Per 1 januari 2001 worden de WW en de Ziektewet van toepassing op overheidswerknemers (zie het Besluit van 17 juli 1999 tot vaststelling van het tijdstip van aanvang van fase 2 en fase 3 van de Wet overheidspersoneel onder de werknemersverzekeringen (Stb. 354) jo. het Faseringsbesluit overheidswerknemers onder de Ziektewet en de Werkloosheidswet). Bij koninklijke boodschap van 3 mei 2000 is een voorstel van wet Aanpassingswet OOW ingediend (kamerstukken II 1999/2000, 27 093) waarin de Wet overheidspersoneel onder de werknemersverzekeringen wordt gewijzigd, onder meer met betrekking tot de wijzigingen in de WW per 1 januari 2001. Daarbij wordt een aparte paragraaf in de WW ingevoerd die ziet op de financiering van – onder meer – de WW- en ZW-uitkeringen van (gewezen) overheidswerknemers alsmede de tegemoetkomingen in het kader van de Wet financiering loopbaanonderbreking indien de vervanger een gewezen overheidswerknemer is. Met de introductie van de financiering van kinderopvang van WW-gerechtigden moet een aantal artikelen in die nieuwe paragraaf in de WW worden aangepast. Het onderhavige artikel voorziet daarin, waarbij er vooralsnog van wordt uitgegaan dat het onderhavige wetsvoorstel niet voor 1 januari 2001 in werking zal treden. Mocht in een later stadium blijken dat het onderhavige voorstel van wet eerder in werking zal treden dan 1 januari 2001 dan zal een nadere voorziening worden getroffen.

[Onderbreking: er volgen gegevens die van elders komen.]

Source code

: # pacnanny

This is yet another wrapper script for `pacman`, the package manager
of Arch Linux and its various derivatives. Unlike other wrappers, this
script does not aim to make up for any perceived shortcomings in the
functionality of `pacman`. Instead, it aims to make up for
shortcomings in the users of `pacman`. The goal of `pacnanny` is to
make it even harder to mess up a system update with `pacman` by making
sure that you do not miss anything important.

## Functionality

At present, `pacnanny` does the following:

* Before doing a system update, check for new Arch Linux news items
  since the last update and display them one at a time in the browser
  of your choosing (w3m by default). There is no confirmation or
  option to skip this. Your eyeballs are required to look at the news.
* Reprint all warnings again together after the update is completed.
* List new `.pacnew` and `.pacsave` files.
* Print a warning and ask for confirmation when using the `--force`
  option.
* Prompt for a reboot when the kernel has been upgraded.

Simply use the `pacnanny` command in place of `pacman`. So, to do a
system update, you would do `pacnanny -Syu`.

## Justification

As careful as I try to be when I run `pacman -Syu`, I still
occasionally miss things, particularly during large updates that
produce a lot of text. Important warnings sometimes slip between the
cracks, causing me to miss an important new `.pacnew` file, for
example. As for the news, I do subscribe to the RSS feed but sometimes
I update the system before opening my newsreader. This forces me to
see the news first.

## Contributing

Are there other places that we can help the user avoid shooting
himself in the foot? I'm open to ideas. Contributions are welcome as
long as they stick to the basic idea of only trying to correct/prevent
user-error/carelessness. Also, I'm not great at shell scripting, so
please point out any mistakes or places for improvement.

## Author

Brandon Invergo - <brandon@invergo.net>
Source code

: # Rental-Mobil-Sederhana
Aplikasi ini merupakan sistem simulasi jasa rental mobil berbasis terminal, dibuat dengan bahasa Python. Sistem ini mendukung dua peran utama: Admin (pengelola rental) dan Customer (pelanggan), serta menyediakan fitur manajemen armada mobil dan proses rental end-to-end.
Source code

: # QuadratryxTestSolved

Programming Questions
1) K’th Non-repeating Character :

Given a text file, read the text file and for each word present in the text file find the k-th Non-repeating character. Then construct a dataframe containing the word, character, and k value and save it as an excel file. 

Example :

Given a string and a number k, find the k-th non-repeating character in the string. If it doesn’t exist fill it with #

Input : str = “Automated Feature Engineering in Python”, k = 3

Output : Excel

In het onderhavige voorstel wordt er – analoog aan de tegemoetkoming in het kader van de Wet financiering loopbaanonderbreking – vanuit gegaan dat de tegemoetkoming op grond van artikel 74, tweede lid, van de WW in rekening wordt gebracht bij de overheidswerkgever, omdat deze rechtstreeks financieel voordeel heeft van de indiensttreding van zijn wachtgelder bij een andere werkgever. De financiering van kinderopvang op grond van artikel 74, eerste lid, van de WW zal evenwel niet ten laste van de overheidswerkgever worden gebracht, omdat dat niet rechtstreeks leidt tot een verlaging van zijn lasten. Die kosten worden bij de overheid gefinancierd ten laste van de (door alle overheidswerkgevers verschuldigde) premie voor het Uitvoeringsfonds voor de overheid.

Bij de aanpassing van artikel 97f van de WW (zie onderdeel E) is gekozen voor een overeenkomstige aanpak als bij de aanpassing van artikel 93 van die wet (zie de toelichting bij artikel I, onderdeel B). Dat artikel wordt namelijk eveneens gewijzigd met het wetsvoorstel Invoeringswet arbeid en zorg. De duiding, in onderdeel E, van de plaats waar het nieuwe onderdeel aan artikel 97f van de WW moet worden toegevoegd, is gekozen met het oog op het feit dat thans een wetsvoorstel in voorbereiding is met betrekking tot eigenrisicodragen voor de Ziektewet, waarbij aan artikel 97f van de WW, onder omzetting van de tekst in een eerste lid, een tweede lid wordt toegevoegd alsmede een onderdeel aan het dan ontststane eerste lid.